Personal information
- Full name: Behshad Yavarzadeh Ahrandjani
- Date of birth: January 7, 1983 (age 42)
- Place of birth: [ Tehran ], Iran
- Height: 1.83 m (6 ft 0 in)
- Position(s): Central midfielder

Youth career
- 2002–2005: Esteghlal

Senior career*
- Years: Team / Apps / (Gls)
- 2004–2007: Esteghlal / 21 / (0)
- 2005–2006: → Tarbiat Badani Yazd (loan) / 24 / (4)
- 2007–2009: Steel Azin / 48 / (13)
- 2009–2010: DAC Dunajská Streda / 15 / (2)
- 2010–2011: Dubai Club / 22 / (4)
- 2011–2012: Paykan / 23 / (7)
- 2012–2013: Rah Ahan / 16 / (0)
- 2013–2014: Paykan / 12 / (1)
- 2015: Udon Thani / 26 / (17)
- 2016: Shan United / 10 / (0)
- 2016: Udon Thani / 10 / (2)

International career
- 2005–2006: Iran U23 / 6 / (1)

= Behshad Yavarzadeh =

Iranian American retired football player (born 1983)

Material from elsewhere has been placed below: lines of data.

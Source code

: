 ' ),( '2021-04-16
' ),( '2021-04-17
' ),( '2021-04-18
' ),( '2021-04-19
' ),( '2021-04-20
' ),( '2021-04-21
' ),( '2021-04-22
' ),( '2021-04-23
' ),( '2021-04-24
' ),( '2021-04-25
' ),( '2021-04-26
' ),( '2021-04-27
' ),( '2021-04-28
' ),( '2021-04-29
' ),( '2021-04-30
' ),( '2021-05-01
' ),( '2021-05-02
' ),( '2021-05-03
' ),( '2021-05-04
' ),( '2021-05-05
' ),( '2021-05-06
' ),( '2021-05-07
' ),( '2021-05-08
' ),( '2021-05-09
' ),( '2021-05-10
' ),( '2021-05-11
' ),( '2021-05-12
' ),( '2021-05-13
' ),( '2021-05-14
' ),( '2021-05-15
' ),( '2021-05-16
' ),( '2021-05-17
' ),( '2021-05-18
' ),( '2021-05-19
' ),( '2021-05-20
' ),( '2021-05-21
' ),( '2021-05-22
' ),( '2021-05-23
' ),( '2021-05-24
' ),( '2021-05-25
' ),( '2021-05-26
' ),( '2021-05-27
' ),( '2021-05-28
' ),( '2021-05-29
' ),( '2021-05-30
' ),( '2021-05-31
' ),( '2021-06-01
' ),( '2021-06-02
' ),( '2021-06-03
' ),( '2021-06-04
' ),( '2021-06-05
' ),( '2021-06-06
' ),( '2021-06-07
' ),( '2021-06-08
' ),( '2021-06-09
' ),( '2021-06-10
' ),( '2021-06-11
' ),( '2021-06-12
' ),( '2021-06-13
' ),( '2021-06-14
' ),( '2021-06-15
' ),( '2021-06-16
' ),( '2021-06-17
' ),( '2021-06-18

Behshad Yavarzadeh (بهشاد یاورزاده; born January 7, 1983, in Iran) is an Iranian American retired football player, who last played for Udon Thani in the Thai Regional League Division. He usually plays as a midfielder. Despite playing on one of the bottom-ranking teams in Slovakia, he has proven to be a moderate success and has scored and assisted in his recent appearances as a starter.

==Return to Udon Thani==
On 16 June 2016, Yavarzadeh returned to Udon Thani by signing a one-and-a-half-year contract. On 28 June 2016, he made his first appearance for the Udon Thani in Thai Regional League Division. On 3 July 2016, he first provided an assist in Thai Regional League Division. He also assisted one goal in Udon Thani On August 4, 2014. Behshad scored his first goal on 14 August 2016 in Thai Regional League Division.

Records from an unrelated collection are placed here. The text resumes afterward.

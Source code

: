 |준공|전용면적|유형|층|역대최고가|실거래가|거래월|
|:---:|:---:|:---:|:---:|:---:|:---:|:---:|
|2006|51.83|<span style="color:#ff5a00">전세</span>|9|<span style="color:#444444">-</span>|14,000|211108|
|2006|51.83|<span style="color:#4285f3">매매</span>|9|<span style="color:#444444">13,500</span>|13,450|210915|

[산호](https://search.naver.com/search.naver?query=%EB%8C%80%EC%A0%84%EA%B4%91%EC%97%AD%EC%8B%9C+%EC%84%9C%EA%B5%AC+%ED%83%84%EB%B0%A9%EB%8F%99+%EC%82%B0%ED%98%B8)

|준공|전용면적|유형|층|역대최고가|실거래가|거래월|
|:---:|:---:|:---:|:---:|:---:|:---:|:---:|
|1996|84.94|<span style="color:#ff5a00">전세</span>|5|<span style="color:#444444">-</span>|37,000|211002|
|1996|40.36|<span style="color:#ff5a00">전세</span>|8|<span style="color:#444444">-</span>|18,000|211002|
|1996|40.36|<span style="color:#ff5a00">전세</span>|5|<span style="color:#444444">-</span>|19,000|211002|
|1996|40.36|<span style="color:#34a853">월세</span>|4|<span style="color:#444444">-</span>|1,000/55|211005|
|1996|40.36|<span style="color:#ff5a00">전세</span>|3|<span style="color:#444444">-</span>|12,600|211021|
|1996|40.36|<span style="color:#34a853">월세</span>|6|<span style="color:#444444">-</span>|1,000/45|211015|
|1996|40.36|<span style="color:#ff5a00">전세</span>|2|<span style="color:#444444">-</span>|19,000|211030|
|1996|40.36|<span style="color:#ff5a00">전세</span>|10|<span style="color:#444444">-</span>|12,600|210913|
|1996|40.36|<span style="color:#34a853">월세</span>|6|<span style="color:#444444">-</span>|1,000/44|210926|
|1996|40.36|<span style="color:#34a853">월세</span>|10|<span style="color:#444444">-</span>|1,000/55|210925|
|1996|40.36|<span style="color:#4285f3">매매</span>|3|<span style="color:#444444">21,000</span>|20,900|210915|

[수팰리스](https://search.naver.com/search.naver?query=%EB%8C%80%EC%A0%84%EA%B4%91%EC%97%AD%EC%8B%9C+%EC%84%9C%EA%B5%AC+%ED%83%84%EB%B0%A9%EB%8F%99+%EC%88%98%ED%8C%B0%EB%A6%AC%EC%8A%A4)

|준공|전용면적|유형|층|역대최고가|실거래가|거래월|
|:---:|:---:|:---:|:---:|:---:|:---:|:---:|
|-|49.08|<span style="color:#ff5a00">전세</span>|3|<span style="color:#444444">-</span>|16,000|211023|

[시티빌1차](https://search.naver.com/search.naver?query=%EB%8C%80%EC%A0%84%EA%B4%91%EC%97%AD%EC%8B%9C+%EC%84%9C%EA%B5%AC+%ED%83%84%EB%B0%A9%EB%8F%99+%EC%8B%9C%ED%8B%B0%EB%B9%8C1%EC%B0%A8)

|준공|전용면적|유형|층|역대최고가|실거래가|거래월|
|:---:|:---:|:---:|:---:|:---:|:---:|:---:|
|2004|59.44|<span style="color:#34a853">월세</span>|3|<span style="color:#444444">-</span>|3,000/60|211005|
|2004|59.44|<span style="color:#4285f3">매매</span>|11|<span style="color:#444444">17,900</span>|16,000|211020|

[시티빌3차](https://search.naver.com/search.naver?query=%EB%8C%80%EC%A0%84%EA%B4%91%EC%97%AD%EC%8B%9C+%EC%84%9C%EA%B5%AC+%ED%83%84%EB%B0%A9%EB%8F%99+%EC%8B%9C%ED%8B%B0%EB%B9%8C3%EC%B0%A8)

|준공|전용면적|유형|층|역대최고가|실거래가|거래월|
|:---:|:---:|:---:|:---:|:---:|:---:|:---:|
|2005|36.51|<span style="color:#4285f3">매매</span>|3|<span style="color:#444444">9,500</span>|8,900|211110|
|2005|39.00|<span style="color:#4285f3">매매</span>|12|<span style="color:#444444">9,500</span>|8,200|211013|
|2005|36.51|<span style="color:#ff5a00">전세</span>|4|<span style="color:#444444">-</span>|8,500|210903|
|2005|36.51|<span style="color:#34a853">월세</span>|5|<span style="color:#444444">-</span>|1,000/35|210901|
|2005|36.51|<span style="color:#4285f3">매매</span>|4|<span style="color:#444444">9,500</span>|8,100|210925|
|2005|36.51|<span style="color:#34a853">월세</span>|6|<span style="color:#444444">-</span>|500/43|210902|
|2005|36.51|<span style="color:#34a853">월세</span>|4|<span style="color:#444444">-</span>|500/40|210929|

===Club career statistics===

- Assist Goals

| Season | Team | Assists |
|---|---|---|
| 2010–11 Arabian Gulf League | Dubai Club | 4 |
| 2011–12 Azadegan League | Paykan | 1 |
| 2015 Thai Regional League Division | Udon Thani | 5 |
| 2016 Thai Regional League Division | Udon Thani | 5 |

==Honours==

===Club===
Steel Azin
- Azadegan League: 2008–09

DAC Dunajská Streda
- Slovak Cup: 2009–10 (Semifinals)

Paykan
- Azadegan League: 2011–12 2013–14

Udon Thani
- Thai Regional League Division: 2016 Thai Regional League Division

==Personal life==
Yavarzadeh permanent residence in the Santa Monica, Los Angeles, California, United States of America by Green Card Lottery and behshad in this way has been achieved Permanent residence United States of America.